For my final question, let me ask a general one. What do you each love most about music today?

Slug: Escapism. It’s still the same thing that it offered me when I was ten it still offers me forty years later. It gives me a space where I can go – just like books do. Books and music do something – movies are different because movies fill it out for you. You don’t really get to use your imagination. But with books and music I’m allowed to actually create my own visuals, create my own setting. I’m allowed to – I can adjust how I want this to feel based on how I feel today. That, to me, will always be the thing that draws me to music, specifically.
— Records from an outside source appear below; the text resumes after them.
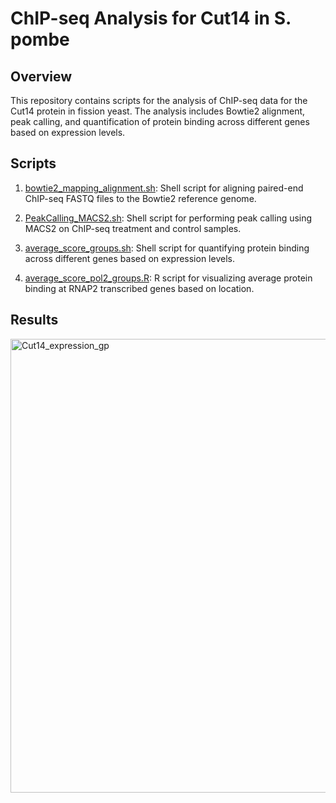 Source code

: # ChIP-seq Analysis for Cut14 in S. pombe

## Overview

This repository contains scripts for the analysis of ChIP-seq data for the Cut14 protein in fission yeast. The analysis includes Bowtie2 alignment, peak calling, and quantification of protein binding across different genes based on expression levels.

## Scripts

1. [bowtie2_mapping_alignment.sh](scripts/bowtie2_mapping_alignment.sh): Shell script for aligning paired-end ChIP-seq FASTQ files to the Bowtie2 reference genome.

2. [PeakCalling_MACS2.sh](scripts/PeakCalling_MACS2.sh): Shell script for performing peak calling using MACS2 on ChIP-seq treatment and control samples.

3. [average_score_groups.sh](scripts/average_score_groups.sh): Shell script for quantifying protein binding across different genes based on expression levels.

4. [average_score_pol2_groups.R](scripts/average_score_pol2_groups.R): R script for visualizing average protein binding at RNAP2 transcribed genes based on location.

## Results

<img width="726" alt="Cut14_expression_gp" src="https://github.com/peterweisel/ChIPseq_analysis/assets/116852337/6c0bd64e-1871-4fc7-bef8-49ab240c0b70">
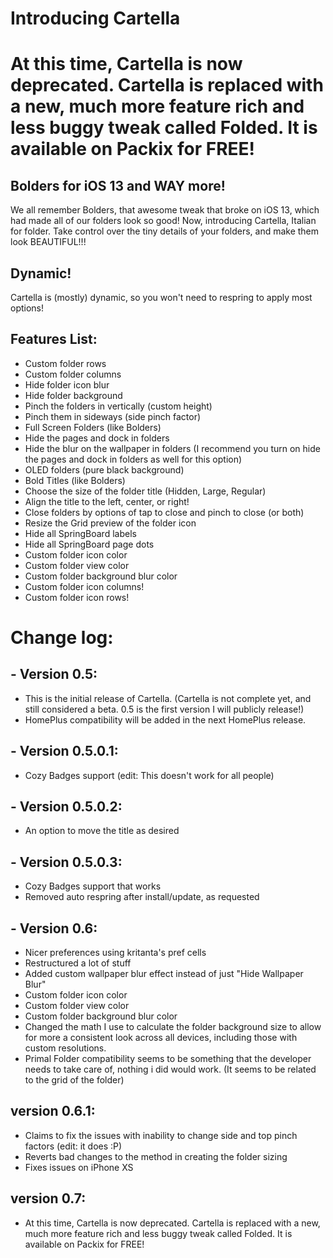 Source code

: # Introducing Cartella

# At this time, Cartella is now deprecated. Cartella is replaced with a new, much more feature rich and less buggy tweak called Folded. It is available on Packix for FREE!

## Bolders for iOS 13 and WAY more!

We all remember Bolders, that awesome tweak that broke on iOS 13, which had made all of our folders look so good! Now, introducing Cartella, Italian for folder. Take control over the tiny details of your folders, and make them look BEAUTIFUL!!!

## Dynamic!
Cartella is (mostly) dynamic, so you won't need to respring to apply most options!

## Features List:
- Custom folder rows
- Custom folder columns
- Hide folder icon blur
- Hide folder background
- Pinch the folders in vertically (custom height)
- Pinch them in sideways (side pinch factor)
- Full Screen Folders (like Bolders)
- Hide the pages and dock in folders
- Hide the blur on the wallpaper in folders (I recommend you turn on hide the pages and dock in folders as well for this option)
- OLED folders (pure black background)
- Bold Titles (like Bolders)
- Choose the size of the folder title (Hidden, Large, Regular)
- Align the title to the left, center, or right!
- Close folders by options of tap to close and pinch to close (or both)
- Resize the Grid preview of the folder icon
- Hide all SpringBoard labels
- Hide all SpringBoard page dots
- Custom folder icon color
- Custom folder view color
- Custom folder background blur color
- Custom folder icon columns!
- Custom folder icon rows! 

# Change log:
## - Version 0.5:
  - This is the initial release of Cartella. (Cartella is not complete yet, and still considered a beta. 0.5 is the first version I will publicly release!)
  - HomePlus compatibility will be added in the next HomePlus release.

## - Version 0.5.0.1:
  - Cozy Badges support (edit: This doesn't work for all people)

## - Version 0.5.0.2:
  - An option to move the title as desired

## - Version 0.5.0.3:
  - Cozy Badges support that works
  - Removed auto respring after install/update, as requested

## - Version 0.6:
  - Nicer preferences using kritanta's pref cells
  - Restructured a lot of stuff
  - Added custom wallpaper blur effect instead of just "Hide Wallpaper Blur"
  - Custom folder icon color
  - Custom folder view color
  - Custom folder background blur color
  - Changed the math I use to calculate the folder background size to allow for more a consistent look across all devices, including those with custom resolutions.
  - Primal Folder compatibility seems to be something that the developer needs to take care of, nothing i did would work. (It seems to be related to the grid of the folder)

## version 0.6.1:
  - Claims to fix the issues with inability to change side and top pinch factors (edit: it does :P)
  - Reverts bad changes to the method in creating the folder sizing
  - Fixes issues on iPhone XS 

## version 0.7:
  - At this time, Cartella is now deprecated. Cartella is replaced with a new, much more feature rich and less buggy tweak called Folded. It is available on Packix for FREE!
Murs: For me, I think it’s – man, it’s a drug. It’s like a high. Now that I’ve been getting high so long, it’s sort of like a time machine. Like, today – I love E-40. I don’t play kids music for my kids because fuck that. My kids curse, my kids are just fucking like me, they’re humans. So, we’re at the gas station putting gas in before we go to the beach and my kids start going, “Gasoline, gasoline, gasoline!” That’s one of my favorite E-40 songs. So, I’m like, I’m going to put this on! And then at the end of the song, he’s like, “Gasoline, gasoline!” So, I can take this and share this moment but at the time, I’m thinking, “Oh, when this song came out, I was in a whole other place.” It was fun. The song has a great beat. My kids don’t know what he’s talking about. But, for me, it’s like, “Man, I can share this moment with him.” It’s all about sharing this drug with my kids now. Like, I had a revelation the other day. “Today is the day I decide that this human gets to experience The Beatles.” And oh shit next month when the My Life Mary J. Blige 25th anniversary vinyl comes, I get to introduce this human to Mary J. Blige. Like, I get to decide when you get high! It’s amazing to me. It gets me so excited. So, I’ve had vinyl collections over the years. I’ve just gotten rid of them when I move; I leave without the records and move on. But these are now the ones I’ll keep and give to them because I’ll make sure we listen to every single record I buy now. Then we put it in rotation and we’ll come back to it. Sean is a huge part of me experiencing music by white Americans. I had no contact with it outside of Vanilla Ice. I didn’t know The Beatles, I didn’t know Sublime, I didn’t know Queens of the Stone Age, I didn’t know Red Hot Chili Peppers, I didn’t know shit about shit. And I don’t want that to be the case for my child, you know? I didn’t hear reggae until I went to someone’s house. I look like the biggest Rasta Bob Marley fan but I didn’t hear Bob Marley until I was 15-years-old. So, music is the past and the future to me, as well. It’s a time traveling device aside from a drug, because I’m definitely addicted.